Ne pensons pas que tout cela soit affaire de contingences, le fruit inattendu, quoique amer, du hasard. Ce grand chambardement spirituel répond à un processus précis, inversement logique à celui de la gangrène sur le corps. Privée de flux sanguin, la zone tissulaire se nécrose, noircit et meurt. Submergée dans ses appétits, la nature humaine s’étiole, se morfond et s’éteint.
Selon une détermination classique, trois grandes facultés fondent en effet l’homme dans sa capacité d’action : la sensibilité, la volonté et l’intelligence. À les regarder de plus près, chacune d’elle, à l’image de la grenouille de la fable, souhaite se faire Dieu. Trop pleines d’elles-mêmes, elles crèvent l’une après l’autre.
La révolution sexuelle des années soixante-dix a considérablement modifié le rapport au plaisir. Le « jouir sans entraves » a débouché sur une misère affective sans nom.

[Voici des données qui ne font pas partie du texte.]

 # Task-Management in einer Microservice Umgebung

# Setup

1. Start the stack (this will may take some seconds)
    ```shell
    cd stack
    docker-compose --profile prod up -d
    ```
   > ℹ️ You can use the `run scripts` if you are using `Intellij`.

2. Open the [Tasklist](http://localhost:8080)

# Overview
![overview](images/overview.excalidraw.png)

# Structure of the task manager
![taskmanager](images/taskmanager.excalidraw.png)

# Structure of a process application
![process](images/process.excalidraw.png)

Saturée à l’extrême par l’hyper-sexualisme, la sensibilité devient aussi exigeante qu’impuissante.
La société de consommation, apparue aux trente glorieuses, ne cesse de nous infliger « des désirs qui nous affligent », pour reprendre les mots de Souchon. Notre volonté ne sait plus où donner de la tête. Frustrée de ne pas pouvoir satisfaire tout ce à quoi elle est invitée par l’hyper-publicité, elle rumine puis s’épuise.

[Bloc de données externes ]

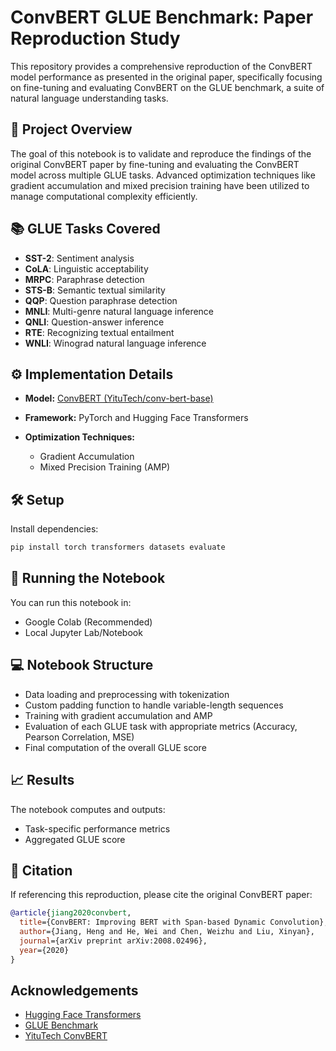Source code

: # ConvBERT GLUE Benchmark: Paper Reproduction Study

This repository provides a comprehensive reproduction of the ConvBERT model performance as presented in the original paper, specifically focusing on fine-tuning and evaluating ConvBERT on the GLUE benchmark, a suite of natural language understanding tasks.

## 📌 Project Overview

The goal of this notebook is to validate and reproduce the findings of the original ConvBERT paper by fine-tuning and evaluating the ConvBERT model across multiple GLUE tasks. Advanced optimization techniques like gradient accumulation and mixed precision training have been utilized to manage computational complexity efficiently.

## 📚 GLUE Tasks Covered

* **SST-2**: Sentiment analysis
* **CoLA**: Linguistic acceptability
* **MRPC**: Paraphrase detection
* **STS-B**: Semantic textual similarity
* **QQP**: Question paraphrase detection
* **MNLI**: Multi-genre natural language inference
* **QNLI**: Question-answer inference
* **RTE**: Recognizing textual entailment
* **WNLI**: Winograd natural language inference

## ⚙️ Implementation Details

* **Model:** [ConvBERT (YituTech/conv-bert-base)](https://huggingface.co/YituTech/conv-bert-base)
* **Framework:** PyTorch and Hugging Face Transformers
* **Optimization Techniques:**

  * Gradient Accumulation
  * Mixed Precision Training (AMP)

## 🛠️ Setup

Install dependencies:

```bash
pip install torch transformers datasets evaluate
```

## 🚀 Running the Notebook

You can run this notebook in:

* Google Colab (Recommended)
* Local Jupyter Lab/Notebook

## 💻 Notebook Structure

* Data loading and preprocessing with tokenization
* Custom padding function to handle variable-length sequences
* Training with gradient accumulation and AMP
* Evaluation of each GLUE task with appropriate metrics (Accuracy, Pearson Correlation, MSE)
* Final computation of the overall GLUE score

## 📈 Results

The notebook computes and outputs:

* Task-specific performance metrics
* Aggregated GLUE score

## 📜 Citation

If referencing this reproduction, please cite the original ConvBERT paper:

```bibtex
@article{jiang2020convbert,
  title={ConvBERT: Improving BERT with Span-based Dynamic Convolution},
  author={Jiang, Heng and He, Wei and Chen, Weizhu and Liu, Xinyan},
  journal={arXiv preprint arXiv:2008.02496},
  year={2020}
}
```

## Acknowledgements

* [Hugging Face Transformers](https://github.com/huggingface/transformers)
* [GLUE Benchmark](https://gluebenchmark.com/)
* [YituTech ConvBERT](https://huggingface.co/YituTech/conv-bert-base)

Enfin, la révolution numérique initiée au début des années 2000 n’en finit plus d’assaillir nos intelligences d’une avalanche de renseignements et d’informations inouïs. Que pourrions-nous ignorer que nous ne voudrions savoir ? Dans la jungle de la connaissance sans limite, les intelligences se perdent et meurent de trop d’excès. L’hyper-information nous assomme. Soljenitsyne, en 1978 déjà, en appelait dans son discours à Harvard au droit de ne pas savoir, au droit de ne pas voir son âme divine « étouffée sous les ragots, les stupidités, les paroles vaines».
Un temps pour chaque chose
Au gré de mes lectures d’été, je tombai à cet égard sur un petit opuscule de l’abbé Gaston Courtois intitulé Jeune prêtre, notes de pastorale pratique. J’y puisai des conseils proverbiaux : « Une place pour chaque chose, chaque chose à sa place », ou encore « Un temps pour chaque chose et chaque chose à son temps. »
Mais surtout, aux jeunes prêtres débutant leur ministère en paroisse, l’auteur donnait ce premier conseil, de prime abord étrange mais dont on mesure sans peine ensuite le bon sens extrêmement précieux qui l’habite :
« Si paradoxal que cela puisse paraître au premier abord, le point le plus important du règlement d’un jeune prêtre, celui qui commande tous les autres, est sans contredit la fidélité à se coucher d’assez bonne heure pour s’assurer un temps de sommeil suffisant. »
Nous pouvons refaire le monde sur le zinc d’un comptoir des heures durant sans que rien ne change pour autant à la course des événements. En revanche, l’heure de la rentrée et de la reprise, après la période estivale, peut nous donner l’occasion d’une résolution vitale : préserver la santé de notre sensibilité, de notre volonté et de notre intelligence. Retrouver en somme une véritable hygiène de vie. Profitable et avantageuse pour l’âme. Puis, par capillarité, bénéfique pour notre prochain et le monde entier.